Chiaroscuro not only represents an accomplished and crucial album in terms of its contribution to jazz – and, it should be added, that other nebulous genre: ambient – it also demonstrates how culture can flourish as a shared, public good.
LABEL (YEAR): CITY CENTRE OFFICES (2000)
FOR FANS OF: BOARDS OF CANADA, MASSIVE ATTACK, LAMB, NIGHTMARES ON WAX
Words by Aidan Daly
You’d think that being a fan of Warp darlings Autechre, Aphex Twin and Boards of Canada I’d have been exposed to Arovane, aka Uwe Zahn, much earlier. Zahn’s contribution to the vast body of work lazily but continually termed ‘IDM’ is considerable, but he hasn’t received nearly the level of attention he deserves, especially compared to those mentioned above. Though Zahn’s second album Tides departs noticeably from the glitches and breaks of his debut Atol Scrap, it retains an acute level of melodic and emotional depth.
A central component of the album is the use of the harpsichord – its harsh, bright sound not typically associated with the placidity of the broader wave of late 90s/early noughties downtempo. On opener ‘Theme’, the instrument fades in over a reverb-heavy drum loop, the motif set up with the expectation that a bass line will enter, or some other structural deviation. Instead, the harpsichord simply fades out again and the song ends. Likewise, the instrument’s prominence in ‘A Secret’ slices through the blanket of delicate background synths – a contrast that serves to give the album much of its character and consistency.
‘Eleventh!’ comes close to being a replica of better-known Boards of Canada, all melancholy chords and fucked up samples of children’s laughter. Interestingly enough, however, Zahn actually anticipates the darker turn Boards would take with the occult-influenced Geogaddi, released two years after Tides. The album ends as it starts with ‘Epilogue’, as harpsichord and drum loops are set against each other again. This time the waters are choppier, the harshness of the harpsichord more apt for the closing track’s brooding twists and turns.
Tides ebbs and flows, pushes and pulls, achieving much with such a minimal structure of repeated, chopped up drum samples and subdued overhead melodies. As a whole, the album folds in and out of itself, tracks fading into the next, recalling earlier moments as it develops. In Tides, without over-conceptualising, Zahn succeeded in creating a body of music that reflects the subtle qualities of its namesake.
ARTIST: JAN JELINEK
LABEL (YEAR): ~SCAPE (2001)
FOR FANS OF: BOARDS OF CANADA, FENNESZ, MURCOF
Words by Jasper Morvaridi
Jan Jelinek's debut full-length Loop Finding Jazz Records makes me feel fuzzy. It might be the use of static and white noise, the warmth of the sounds or even the simplicity of the loops used throughout. But the record has a certain feeling to it that, for me at least, could warm up the coldest of winter days.

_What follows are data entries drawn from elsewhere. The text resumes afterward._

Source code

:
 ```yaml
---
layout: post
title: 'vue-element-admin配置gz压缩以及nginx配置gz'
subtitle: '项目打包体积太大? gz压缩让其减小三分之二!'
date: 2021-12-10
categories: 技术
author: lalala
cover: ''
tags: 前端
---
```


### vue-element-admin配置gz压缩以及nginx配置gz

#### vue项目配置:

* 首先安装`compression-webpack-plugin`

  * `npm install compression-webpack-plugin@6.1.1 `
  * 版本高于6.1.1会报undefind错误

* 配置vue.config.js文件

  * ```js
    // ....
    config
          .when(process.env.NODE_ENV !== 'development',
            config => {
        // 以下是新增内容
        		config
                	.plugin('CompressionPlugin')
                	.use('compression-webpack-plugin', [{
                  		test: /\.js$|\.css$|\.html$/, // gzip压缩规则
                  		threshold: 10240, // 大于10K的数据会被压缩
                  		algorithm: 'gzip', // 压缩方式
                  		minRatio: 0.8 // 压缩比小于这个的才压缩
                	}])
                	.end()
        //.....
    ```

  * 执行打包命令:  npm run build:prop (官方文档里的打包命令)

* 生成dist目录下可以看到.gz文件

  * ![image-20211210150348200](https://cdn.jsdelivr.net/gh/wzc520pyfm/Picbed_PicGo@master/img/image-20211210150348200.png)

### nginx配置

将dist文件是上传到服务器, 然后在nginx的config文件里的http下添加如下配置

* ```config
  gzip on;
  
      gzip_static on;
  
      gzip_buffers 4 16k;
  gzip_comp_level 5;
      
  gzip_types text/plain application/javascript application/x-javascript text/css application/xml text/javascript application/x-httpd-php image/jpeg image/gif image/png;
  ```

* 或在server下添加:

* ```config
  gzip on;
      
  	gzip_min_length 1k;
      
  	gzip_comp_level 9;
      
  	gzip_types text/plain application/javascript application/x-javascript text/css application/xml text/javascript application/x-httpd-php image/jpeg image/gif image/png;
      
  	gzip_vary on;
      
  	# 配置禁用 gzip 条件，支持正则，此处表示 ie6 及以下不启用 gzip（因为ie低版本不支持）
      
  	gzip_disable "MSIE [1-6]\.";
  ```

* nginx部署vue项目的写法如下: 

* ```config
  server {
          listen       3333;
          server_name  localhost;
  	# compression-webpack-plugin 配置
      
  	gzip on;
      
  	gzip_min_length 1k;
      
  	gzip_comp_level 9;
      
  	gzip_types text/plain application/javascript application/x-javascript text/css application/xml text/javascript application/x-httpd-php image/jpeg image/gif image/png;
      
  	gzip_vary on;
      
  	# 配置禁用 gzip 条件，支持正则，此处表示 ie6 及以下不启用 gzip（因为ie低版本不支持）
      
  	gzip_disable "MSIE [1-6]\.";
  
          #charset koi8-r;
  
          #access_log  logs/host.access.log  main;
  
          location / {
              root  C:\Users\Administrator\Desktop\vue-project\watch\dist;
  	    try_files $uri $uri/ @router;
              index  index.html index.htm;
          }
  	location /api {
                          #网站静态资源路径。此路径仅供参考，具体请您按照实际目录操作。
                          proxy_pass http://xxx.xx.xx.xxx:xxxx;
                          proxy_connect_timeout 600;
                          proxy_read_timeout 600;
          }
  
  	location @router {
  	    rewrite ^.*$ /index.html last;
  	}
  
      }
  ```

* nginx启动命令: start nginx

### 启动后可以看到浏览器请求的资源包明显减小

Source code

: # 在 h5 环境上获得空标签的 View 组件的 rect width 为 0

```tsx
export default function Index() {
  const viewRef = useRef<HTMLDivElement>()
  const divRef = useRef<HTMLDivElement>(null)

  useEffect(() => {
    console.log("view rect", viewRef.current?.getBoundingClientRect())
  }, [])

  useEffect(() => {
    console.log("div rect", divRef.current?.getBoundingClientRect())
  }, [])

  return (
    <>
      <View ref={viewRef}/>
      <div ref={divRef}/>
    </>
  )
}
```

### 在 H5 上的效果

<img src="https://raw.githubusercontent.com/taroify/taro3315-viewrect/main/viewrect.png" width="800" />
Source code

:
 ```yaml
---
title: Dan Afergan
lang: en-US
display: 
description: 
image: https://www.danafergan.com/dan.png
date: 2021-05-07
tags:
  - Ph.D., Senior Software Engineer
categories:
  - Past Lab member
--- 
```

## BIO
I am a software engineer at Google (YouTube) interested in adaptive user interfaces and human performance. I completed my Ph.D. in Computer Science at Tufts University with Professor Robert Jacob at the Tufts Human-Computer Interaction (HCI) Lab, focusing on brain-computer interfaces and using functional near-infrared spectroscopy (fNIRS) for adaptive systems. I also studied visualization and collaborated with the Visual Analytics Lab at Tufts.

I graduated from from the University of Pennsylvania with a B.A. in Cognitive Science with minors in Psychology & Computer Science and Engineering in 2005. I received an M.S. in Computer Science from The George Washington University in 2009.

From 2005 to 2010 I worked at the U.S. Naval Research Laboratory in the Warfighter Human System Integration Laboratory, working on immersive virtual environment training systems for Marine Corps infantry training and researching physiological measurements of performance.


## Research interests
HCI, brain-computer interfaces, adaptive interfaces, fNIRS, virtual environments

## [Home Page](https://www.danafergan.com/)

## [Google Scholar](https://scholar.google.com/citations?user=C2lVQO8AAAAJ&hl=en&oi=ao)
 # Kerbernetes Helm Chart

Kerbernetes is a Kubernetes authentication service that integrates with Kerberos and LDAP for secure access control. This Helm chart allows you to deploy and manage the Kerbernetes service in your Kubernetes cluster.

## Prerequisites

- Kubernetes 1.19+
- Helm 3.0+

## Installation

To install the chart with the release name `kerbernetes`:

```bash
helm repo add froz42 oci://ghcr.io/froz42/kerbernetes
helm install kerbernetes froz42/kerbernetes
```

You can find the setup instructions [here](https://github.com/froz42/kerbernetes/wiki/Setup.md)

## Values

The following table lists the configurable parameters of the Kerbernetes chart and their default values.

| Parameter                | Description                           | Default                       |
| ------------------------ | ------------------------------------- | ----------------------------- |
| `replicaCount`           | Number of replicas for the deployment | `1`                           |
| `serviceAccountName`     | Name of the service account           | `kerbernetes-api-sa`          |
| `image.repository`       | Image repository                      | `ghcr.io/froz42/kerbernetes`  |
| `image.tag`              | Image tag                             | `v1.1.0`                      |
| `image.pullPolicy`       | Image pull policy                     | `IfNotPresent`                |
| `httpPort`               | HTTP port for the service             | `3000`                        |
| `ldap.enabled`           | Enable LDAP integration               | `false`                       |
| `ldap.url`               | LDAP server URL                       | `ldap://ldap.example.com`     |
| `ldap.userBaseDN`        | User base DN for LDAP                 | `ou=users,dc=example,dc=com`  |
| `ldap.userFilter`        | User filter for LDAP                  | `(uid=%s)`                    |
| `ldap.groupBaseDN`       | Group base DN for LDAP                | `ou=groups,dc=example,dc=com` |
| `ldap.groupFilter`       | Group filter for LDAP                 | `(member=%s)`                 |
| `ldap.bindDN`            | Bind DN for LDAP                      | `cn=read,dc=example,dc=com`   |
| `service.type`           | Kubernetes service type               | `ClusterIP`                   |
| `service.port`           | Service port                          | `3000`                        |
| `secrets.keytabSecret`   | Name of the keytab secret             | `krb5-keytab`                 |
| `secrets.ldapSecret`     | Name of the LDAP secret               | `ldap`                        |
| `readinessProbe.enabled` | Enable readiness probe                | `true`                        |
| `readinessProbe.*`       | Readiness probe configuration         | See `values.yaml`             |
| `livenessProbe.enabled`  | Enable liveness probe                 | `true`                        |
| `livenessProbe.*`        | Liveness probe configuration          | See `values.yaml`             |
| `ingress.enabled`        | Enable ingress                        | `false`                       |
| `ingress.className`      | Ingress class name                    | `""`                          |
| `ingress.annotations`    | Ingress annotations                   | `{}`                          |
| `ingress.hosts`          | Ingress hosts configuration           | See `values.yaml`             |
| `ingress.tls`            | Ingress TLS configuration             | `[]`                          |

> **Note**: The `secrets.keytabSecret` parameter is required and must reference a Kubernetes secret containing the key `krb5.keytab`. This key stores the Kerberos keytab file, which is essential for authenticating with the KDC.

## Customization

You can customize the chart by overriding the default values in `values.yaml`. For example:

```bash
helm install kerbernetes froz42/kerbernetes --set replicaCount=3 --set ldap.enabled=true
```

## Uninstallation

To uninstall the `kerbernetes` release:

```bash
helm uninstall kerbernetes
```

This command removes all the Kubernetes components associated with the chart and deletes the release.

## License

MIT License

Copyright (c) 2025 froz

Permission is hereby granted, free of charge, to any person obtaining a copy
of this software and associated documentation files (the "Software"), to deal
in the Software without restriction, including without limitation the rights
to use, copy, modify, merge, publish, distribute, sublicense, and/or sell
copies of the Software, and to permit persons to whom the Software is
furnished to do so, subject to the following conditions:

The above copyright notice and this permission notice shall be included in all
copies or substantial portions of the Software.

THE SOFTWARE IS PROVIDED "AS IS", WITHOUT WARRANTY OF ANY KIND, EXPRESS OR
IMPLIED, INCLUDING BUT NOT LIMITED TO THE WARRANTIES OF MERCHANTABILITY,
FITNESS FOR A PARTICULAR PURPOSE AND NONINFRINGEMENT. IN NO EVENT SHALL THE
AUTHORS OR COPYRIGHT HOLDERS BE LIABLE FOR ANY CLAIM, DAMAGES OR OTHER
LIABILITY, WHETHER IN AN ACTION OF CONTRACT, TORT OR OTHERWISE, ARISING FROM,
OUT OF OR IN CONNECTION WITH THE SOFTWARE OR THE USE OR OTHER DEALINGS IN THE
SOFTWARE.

Loop Finding Jazz Records is situated somewhere between minimal, ambient and techno music. Yet the subtlety and simplicity of the loops, synths and rhythms make it far harder to pigeonhole. Microscopic clicks and pops neatly decorate the dampened layers of loops (that may well have been from jazz records, though it's unlikely), to create rhythms that slowly pulse into life.
In places the record feels like a less aggressive, or perhaps less heavy, Andy Stott, though it's only really 'Rock In The Video Age' and 'Tendency' that make use of 4/4 rhythms for a sound that is somewhat dance-floor ready. Meanwhile 'They, Them' has a gentle swing to it and tracks like opener 'Moiré (Piano & Organ)' and 'Them, Their' set the scene for a record that washes and swirls through warm textures.
It'd be easy to over-intellectualise or over analyse this album's intricacies. But to me it's simple: eight tracks and 51 minutes of music that give me a hazy dream-like feeling. And I'd hope that it'd do the same for you too.
ARTIST: THE CARETAKER
ALBUM: AN EMPTY BLISS BEYOND THIS WORLD
LABEL (YEAR): HISTORY ALWAYS FAVOURS THE WINNERS (2011)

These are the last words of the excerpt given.